Posted by Sergey Shelukhin <se...@hortonworks.com>.
+1 on experimenting with 0.

On Mon, Jun 24, 2013 at 9:32 AM, lars hofhansl <la...@apache.org> wrote:

> I think it depends on how large we expect the initially flushed HFile to
> be (just to state the obvious).
> The current default matches the memstore flushsize, so if we mostly flush
> because of that limit the current default should be good.
>
>
> If we have many column families, where one dominates, we want to decrease
> this to make sure that the smallest files - that are created because we
> need to flush all CFs - first.
> Not sure what a good default would be, or much we could auto configure
> this.
>
>
> On the other hand maybe setting this to a very small amount might be a
> good default after all. The larger files will eventually be collected by
> the ratio based selection, and having this small will immediately pick
> abnormally tiny HFiles for compaction.
>
> A good test might be to set this to 0 (so it's never used for file
> selection) and then see how this effects selection in common workloads.
>
>
> We'll probably not find defaults that are right for every workload.
>
>
> -- Lars
>
> ________________________________
> From: Stack <st...@duboce.net>
> To: HBase Dev List <de...@hbase.apache.org>
> Sent: Monday, June 24, 2013 8:59 AM
> Subject: Re: [COMPACTIONS] Anyone seen hbase.hstore.compaction.min.size in
> trunk/0.95?
>
>
> On Thu, Jun 20, 2013 at 3:43 PM, Stack <st...@duboce.net> wrote:
>
> > On Thu, Jun 20, 2013 at 2:41 PM, Sergey Shelukhin <
> sergey@hortonworks.com>wrote:
> >
> >> Part of HBASE-7055 patch that we picked includes CompactionConfiguration
> >> class, which uses a prefix for config values.
> >> See ::getMinCompactSize on that class, it's still used in compaction.
> >>
> >>
> > Thanks Sergey.  Found it.
> >
> > Now, should we do Nicolas's suggestion as a default; i.e. any file < 4MB
> > is always added to compaction set (where currently, IIUC, any file <
> > flushsize is  added to the compaction set)?
> >
> >
> Ping on above question.  Any compactor's have an opinion?
> Thanks,
> St.Ack
>

Re: [COMPACTIONS] Anyone seen hbase.hstore.compaction.min.size in trunk/0.95?

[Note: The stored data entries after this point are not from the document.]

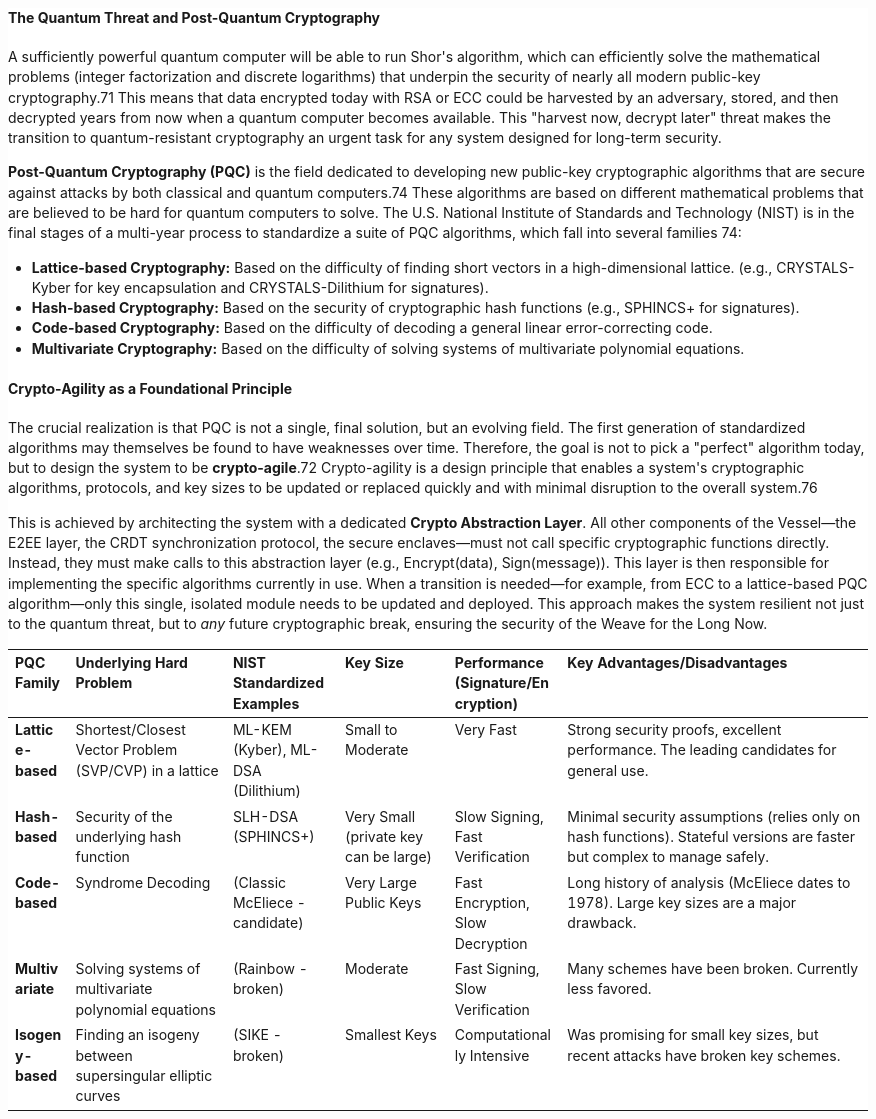 #### **The Quantum Threat and Post-Quantum Cryptography**

A sufficiently powerful quantum computer will be able to run Shor's algorithm, which can efficiently solve the mathematical problems (integer factorization and discrete logarithms) that underpin the security of nearly all modern public-key cryptography.71 This means that data encrypted today with RSA or ECC could be harvested by an adversary, stored, and then decrypted years from now when a quantum computer becomes available. This "harvest now, decrypt later" threat makes the transition to quantum-resistant cryptography an urgent task for any system designed for long-term security.

**Post-Quantum Cryptography (PQC)** is the field dedicated to developing new public-key cryptographic algorithms that are secure against attacks by both classical and quantum computers.74 These algorithms are based on different mathematical problems that are believed to be hard for quantum computers to solve. The U.S. National Institute of Standards and Technology (NIST) is in the final stages of a multi-year process to standardize a suite of PQC algorithms, which fall into several families 74:

* **Lattice-based Cryptography:** Based on the difficulty of finding short vectors in a high-dimensional lattice. (e.g., CRYSTALS-Kyber for key encapsulation and CRYSTALS-Dilithium for signatures).  
* **Hash-based Cryptography:** Based on the security of cryptographic hash functions (e.g., SPHINCS+ for signatures).  
* **Code-based Cryptography:** Based on the difficulty of decoding a general linear error-correcting code.  
* **Multivariate Cryptography:** Based on the difficulty of solving systems of multivariate polynomial equations.

#### **Crypto-Agility as a Foundational Principle**

The crucial realization is that PQC is not a single, final solution, but an evolving field. The first generation of standardized algorithms may themselves be found to have weaknesses over time. Therefore, the goal is not to pick a "perfect" algorithm today, but to design the system to be **crypto-agile**.72 Crypto-agility is a design principle that enables a system's cryptographic algorithms, protocols, and key sizes to be updated or replaced quickly and with minimal disruption to the overall system.76

This is achieved by architecting the system with a dedicated **Crypto Abstraction Layer**. All other components of the Vessel—the E2EE layer, the CRDT synchronization protocol, the secure enclaves—must not call specific cryptographic functions directly. Instead, they must make calls to this abstraction layer (e.g., Encrypt(data), Sign(message)). This layer is then responsible for implementing the specific algorithms currently in use. When a transition is needed—for example, from ECC to a lattice-based PQC algorithm—only this single, isolated module needs to be updated and deployed. This approach makes the system resilient not just to the quantum threat, but to *any* future cryptographic break, ensuring the security of the Weave for the Long Now.

| PQC Family | Underlying Hard Problem | NIST Standardized Examples | Key Size | Performance (Signature/Encryption) | Key Advantages/Disadvantages |
| :---- | :---- | :---- | :---- | :---- | :---- |
| **Lattice-based** | Shortest/Closest Vector Problem (SVP/CVP) in a lattice | ML-KEM (Kyber), ML-DSA (Dilithium) | Small to Moderate | Very Fast | Strong security proofs, excellent performance. The leading candidates for general use. |
| **Hash-based** | Security of the underlying hash function | SLH-DSA (SPHINCS+) | Very Small (private key can be large) | Slow Signing, Fast Verification | Minimal security assumptions (relies only on hash functions). Stateful versions are faster but complex to manage safely. |
| **Code-based** | Syndrome Decoding | (Classic McEliece \- candidate) | Very Large Public Keys | Fast Encryption, Slow Decryption | Long history of analysis (McEliece dates to 1978). Large key sizes are a major drawback. |
| **Multivariate** | Solving systems of multivariate polynomial equations | (Rainbow \- broken) | Moderate | Fast Signing, Slow Verification | Many schemes have been broken. Currently less favored. |
| **Isogeny-based** | Finding an isogeny between supersingular elliptic curves | (SIKE \- broken) | Smallest Keys | Computationally Intensive | Was promising for small key sizes, but recent attacks have broken key schemes. |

Posted by lars hofhansl <la...@apache.org>.
I think it depends on how large we expect the initially flushed HFile to be (just to state the obvious).
The current default matches the memstore flushsize, so if we mostly flush because of that limit the current default should be good.


If we have many column families, where one dominates, we want to decrease this to make sure that the smallest files - that are created because we need to flush all CFs - first.
Not sure what a good default would be, or much we could auto configure this.


On the other hand maybe setting this to a very small amount might be a good default after all. The larger files will eventually be collected by the ratio based selection, and having this small will immediately pick abnormally tiny HFiles for compaction.

A good test might be to set this to 0 (so it's never used for file selection) and then see how this effects selection in common workloads.


We'll probably not find defaults that are right for every workload.


-- Lars

________________________________
From: Stack <st...@duboce.net>
To: HBase Dev List <de...@hbase.apache.org> 
Sent: Monday, June 24, 2013 8:59 AM
Subject: Re: [COMPACTIONS] Anyone seen hbase.hstore.compaction.min.size in trunk/0.95?


On Thu, Jun 20, 2013 at 3:43 PM, Stack <st...@duboce.net> wrote:

> On Thu, Jun 20, 2013 at 2:41 PM, Sergey Shelukhin <se...@hortonworks.com>wrote:
>
>> Part of HBASE-7055 patch that we picked includes CompactionConfiguration
>> class, which uses a prefix for config values.
>> See ::getMinCompactSize on that class, it's still used in compaction.
>>
>>
> Thanks Sergey.  Found it.
>
> Now, should we do Nicolas's suggestion as a default; i.e. any file < 4MB
> is always added to compaction set (where currently, IIUC, any file <
> flushsize is  added to the compaction set)?
>
>
Ping on above question.  Any compactor's have an opinion?
Thanks,
St.Ack

Re: [COMPACTIONS] Anyone seen hbase.hstore.compaction.min.size in trunk/0.95?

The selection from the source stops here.